M_reshape_v = np.reshape(M, (2, 50))
M_reshape_w = np.reshape(M, (1, 100))
M_reshape_w_sorted = np.sort(M_reshape_w)
M_reshape_w_sorted = M_reshape_w_sorted[:,::-1] # get the elements in descending order


# to change I decide to generate random integers between 0 and n
v1 = np.random.randint(10, size=(1, 10))
v2 = np.random.randint(10, size=(1, 10))

vertical_stack  = np.vstack((v1,v2))
horizontal_stack  = np.hstack((v1,v2))

C1 = np.random.randint(10, size = (10,10))
C2 = np.random.randint(10, size = (10,10))

Cv  = np.vstack((C1,C2))
Ch  = np.hstack((C1,C2))

2. (2pts) Towards multiclass classification: one-hot encoding

  • Generate a vector (let us call it $v$) of integers taking values between 0 and 9.
  • Then build the vector corresponding to the one-hot encoding of each entry in $v$ (a one-hot encoding represents each categorical variable (0 to 9 digits in your vector $v$ by using binary sequences in which only one entry (for example the one corresponding to the digit that is encoded) is non zero))
In [ ]:
# you were free to choose the size you wanted

vv = np.random.randint(9, size = (10,))

# there are many valid approaches. One of them is to build a matrix of zeros and then put 
# one at the column index corresponding to the number in vv
print(vv)
oneHotEncoding_vv = np.zeros((10,10))

oneHotEncoding_vv[np.arange(10),vv] = 1

3. (6pt) Towards regression: sampling and matplolib

3a. (2pts) One dimensional In this exercise, we will successively generate points according to a function, sample pairs (t,f) from that distribution and plot the results

  • Using the 'linspace' function from numpy, generate $1000$ pairs $(t, f(t) = \frac{1}{1+e^{-t}})$ for values of $t$ between $-6$ and $6$. What does the function look like?
  • Generate 100 random pairs $(t_i, f_i)$ from the plot. Then plot the points $(t_i,x_i)$ on top of the line $(t, f(t))$ using matplotlib (you can choose how you randomly generate the points)
In [28]:
# first generate te pairs

t = np.linspace(-6.0, 6.0, num=1000)
f = np.reciprocal(1+np.exp(-t))

# Then plot the function using pyplot

import matplotlib.pyplot as plt
plt.plot(t, f)
plt.show()

# As we want to sample without replacement, we can use the function 'sample' from random

from random import sample 

sampleData = np.random.choice(t, 100)
f_sampleData = np.reciprocal(1+np.exp(-sampleData))

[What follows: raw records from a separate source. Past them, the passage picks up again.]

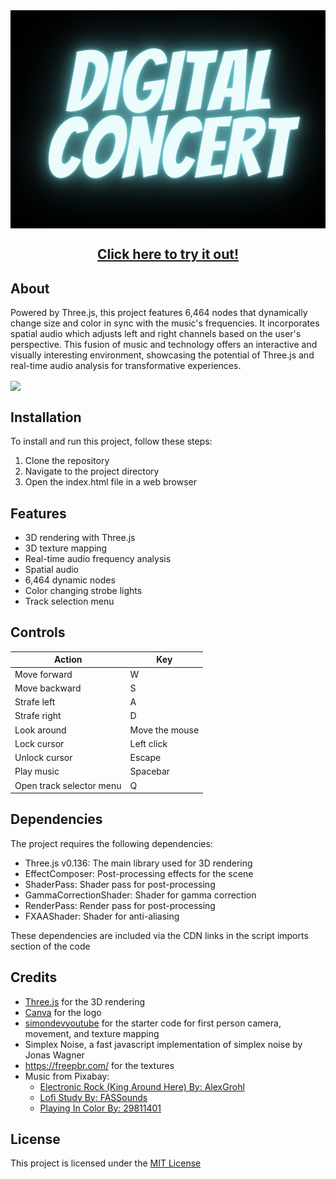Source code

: <img src="https://github.com/Andrew32A/digital-concert/blob/main/resources/title.png" align="center">

<h2 align="center"><a href="https://andrew32a.github.io/digital-concert/">Click here to try it out!</a></h3>

## About

Powered by Three.js, this project features 6,464 nodes that dynamically change size and color in sync with the music's frequencies. It incorporates spatial audio which adjusts left and right channels based on the user's perspective. This fusion of music and technology offers an interactive and visually interesting environment, showcasing the potential of Three.js and real-time audio analysis for transformative experiences.

<img src="https://github.com/Andrew32A/digital-concert/blob/main/resources/screenshots/screenshot1.png" align="center">

## Installation

To install and run this project, follow these steps:

1. Clone the repository
2. Navigate to the project directory
3. Open the index.html file in a web browser

## Features

- 3D rendering with Three.js
- 3D texture mapping
- Real-time audio frequency analysis
- Spatial audio
- 6,464 dynamic nodes
- Color changing strobe lights
- Track selection menu

## Controls

| Action                   | Key            |
| ------------------------ | -------------- |
| Move forward             | W              |
| Move backward            | S              |
| Strafe left              | A              |
| Strafe right             | D              |
| Look around              | Move the mouse |
| Lock cursor              | Left click     |
| Unlock cursor            | Escape         |
| Play music               | Spacebar       |
| Open track selector menu | Q              |

## Dependencies

The project requires the following dependencies:

- Three.js v0.136: The main library used for 3D rendering
- EffectComposer: Post-processing effects for the scene
- ShaderPass: Shader pass for post-processing
- GammaCorrectionShader: Shader for gamma correction
- RenderPass: Render pass for post-processing
- FXAAShader: Shader for anti-aliasing

These dependencies are included via the CDN links in the script imports section of the code

## Credits

- [Three.js](https://threejs.org/) for the 3D rendering
- [Canva](https://www.canva.com/) for the logo
- [simondevyoutube](https://github.com/simondevyoutube) for the starter code for first person camera, movement, and texture mapping
- Simplex Noise, a fast javascript implementation of simplex noise by Jonas Wagner
- https://freepbr.com/ for the textures
- Music from Pixabay:
  - [Electronic Rock (King Around Here) By: AlexGrohl](https://pixabay.com/music/beats-electronic-rock-king-around-here-15045/)
  - [Lofi Study By: FASSounds](https://pixabay.com/music/beats-lofi-study-112191/)
  - [Playing In Color By: 29811401](https://pixabay.com/music/beautiful-plays-playing-in-color-120336/)

## License

This project is licensed under the [MIT License](LICENSE)
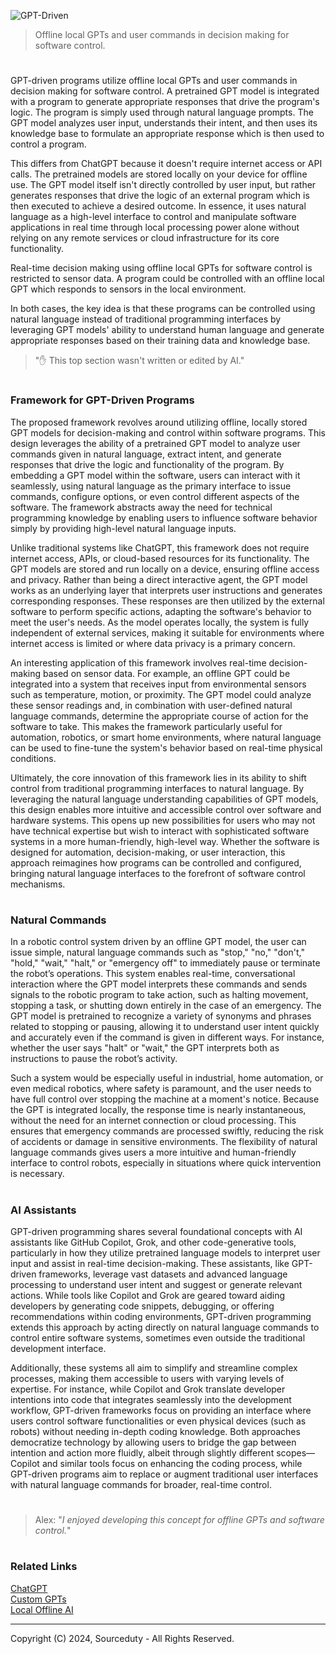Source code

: ![GPT-Driven](https://github.com/user-attachments/assets/334a08c3-f80f-4efb-96a4-cdd51ab0419e)

> Offline local GPTs and user commands in decision making for software control.
#

GPT-driven programs utilize offline local GPTs and user commands in decision making for software control. A pretrained GPT model is integrated with a program to generate appropriate responses that drive the program's logic. The program is simply used through natural language prompts. The GPT model analyzes user input, understands their intent, and then uses its knowledge base to formulate an appropriate response which is then used to control a program.

This differs from ChatGPT because it doesn't require internet access or API calls. The pretrained models are stored locally on your device for offline use. The GPT model itself isn't directly controlled by user input, but rather generates responses that drive the logic of an external program which is then executed to achieve a desired outcome. In essence, it uses natural language as a high-level interface to control and manipulate software applications in real time through local processing power alone without relying on any remote services or cloud infrastructure for its core functionality.

Real-time decision making using offline local GPTs for software control is restricted to sensor data. A program could be controlled with an offline local GPT which responds to sensors in the local environment. 

In both cases, the key idea is that these programs can be controlled using natural language instead of traditional programming interfaces by leveraging GPT models' ability to understand human language and generate appropriate responses based on their training data and knowledge base.

> "✋ This top section wasn't written or edited by AI."

#
### Framework for GPT-Driven Programs

The proposed framework revolves around utilizing offline, locally stored GPT models for decision-making and control within software programs. This design leverages the ability of a pretrained GPT model to analyze user commands given in natural language, extract intent, and generate responses that drive the logic and functionality of the program. By embedding a GPT model within the software, users can interact with it seamlessly, using natural language as the primary interface to issue commands, configure options, or even control different aspects of the software. The framework abstracts away the need for technical programming knowledge by enabling users to influence software behavior simply by providing high-level natural language inputs.

Unlike traditional systems like ChatGPT, this framework does not require internet access, APIs, or cloud-based resources for its functionality. The GPT models are stored and run locally on a device, ensuring offline access and privacy. Rather than being a direct interactive agent, the GPT model works as an underlying layer that interprets user instructions and generates corresponding responses. These responses are then utilized by the external software to perform specific actions, adapting the software's behavior to meet the user's needs. As the model operates locally, the system is fully independent of external services, making it suitable for environments where internet access is limited or where data privacy is a primary concern.

An interesting application of this framework involves real-time decision-making based on sensor data. For example, an offline GPT could be integrated into a system that receives input from environmental sensors such as temperature, motion, or proximity. The GPT model could analyze these sensor readings and, in combination with user-defined natural language commands, determine the appropriate course of action for the software to take. This makes the framework particularly useful for automation, robotics, or smart home environments, where natural language can be used to fine-tune the system's behavior based on real-time physical conditions.

Ultimately, the core innovation of this framework lies in its ability to shift control from traditional programming interfaces to natural language. By leveraging the natural language understanding capabilities of GPT models, this design enables more intuitive and accessible control over software and hardware systems. This opens up new possibilities for users who may not have technical expertise but wish to interact with sophisticated software systems in a more human-friendly, high-level way. Whether the software is designed for automation, decision-making, or user interaction, this approach reimagines how programs can be controlled and configured, bringing natural language interfaces to the forefront of software control mechanisms.

#
### Natural Commands

In a robotic control system driven by an offline GPT model, the user can issue simple, natural language commands such as "stop," "no," "don't," "hold," "wait," "halt," or "emergency off" to immediately pause or terminate the robot’s operations. This system enables real-time, conversational interaction where the GPT model interprets these commands and sends signals to the robotic program to take action, such as halting movement, stopping a task, or shutting down entirely in the case of an emergency. The GPT model is pretrained to recognize a variety of synonyms and phrases related to stopping or pausing, allowing it to understand user intent quickly and accurately even if the command is given in different ways. For instance, whether the user says "halt" or "wait," the GPT interprets both as instructions to pause the robot’s activity.

Such a system would be especially useful in industrial, home automation, or even medical robotics, where safety is paramount, and the user needs to have full control over stopping the machine at a moment's notice. Because the GPT is integrated locally, the response time is nearly instantaneous, without the need for an internet connection or cloud processing. This ensures that emergency commands are processed swiftly, reducing the risk of accidents or damage in sensitive environments. The flexibility of natural language commands gives users a more intuitive and human-friendly interface to control robots, especially in situations where quick intervention is necessary.

#
### AI Assistants

GPT-driven programming shares several foundational concepts with AI assistants like GitHub Copilot, Grok, and other code-generative tools, particularly in how they utilize pretrained language models to interpret user input and assist in real-time decision-making. These assistants, like GPT-driven frameworks, leverage vast datasets and advanced language processing to understand user intent and suggest or generate relevant actions. While tools like Copilot and Grok are geared toward aiding developers by generating code snippets, debugging, or offering recommendations within coding environments, GPT-driven programming extends this approach by acting directly on natural language commands to control entire software systems, sometimes even outside the traditional development interface.

Additionally, these systems all aim to simplify and streamline complex processes, making them accessible to users with varying levels of expertise. For instance, while Copilot and Grok translate developer intentions into code that integrates seamlessly into the development workflow, GPT-driven frameworks focus on providing an interface where users control software functionalities or even physical devices (such as robots) without needing in-depth coding knowledge. Both approaches democratize technology by allowing users to bridge the gap between intention and action more fluidly, albeit through slightly different scopes—Copilot and similar tools focus on enhancing the coding process, while GPT-driven programs aim to replace or augment traditional user interfaces with natural language commands for broader, real-time control.

#

> Alex: "*I enjoyed developing this concept for offline GPTs and software control.*"

#
### Related Links

[ChatGPT](https://github.com/sourceduty/ChatGPT)
<br>
[Custom GPTs](https://github.com/sourceduty/Custom_GPTs)
<br>
[Local Offline AI](https://github.com/sourceduty/Local_Offline_AI)

***
Copyright (C) 2024, Sourceduty - All Rights Reserved.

# Then we use Scatter to plot the samples

plt.scatter(sampleData, f_sampleData, c = 'red')
plt.plot(t, f)
plt.show()

3b. (4pts) The two dimensional hyperplane

  • An extension of the previous case, we now want to generate triples $(x,y, t)$ according to the following hyperplane:
$$t \equiv\pi(x, y) = x + y +1$$

using Axes3D, matplolib and pyplot, as well as the meshgrid( ) and arrange( ) functions from numpy and the _plotsurface( ) and scatter( ) functions from pyplot,

  • Generate a regular grid of points $(x, y)$ covering the domain $[-20,20]\times [-20,20]$. Let us say 200 by 200.
  • As in the 1D case, we now want to generate noisy samples that are lying on the plane on average. Start by generating $(50\times 50)$ triples $(x,y,\pi(x,y))$ covering the domain $[-20,20]\times [-20,20]$.
  • Perturb the $50\times 50$ pairs by adding to them a random gaussian noise of amplitude no larger than $0.1$
  • Finally using the scatter( ) function from pyplot, plot the noisy samples on top of the plane.
In [40]:
import numpy as np

x = np.linspace(-20, 20, 200)
y = np.linspace(-20, 20, 200)
xv, yv = np.meshgrid(x, y)

tv = xv + yv + 1


tv = tv+ np.random.normal(0, .1, (200,200))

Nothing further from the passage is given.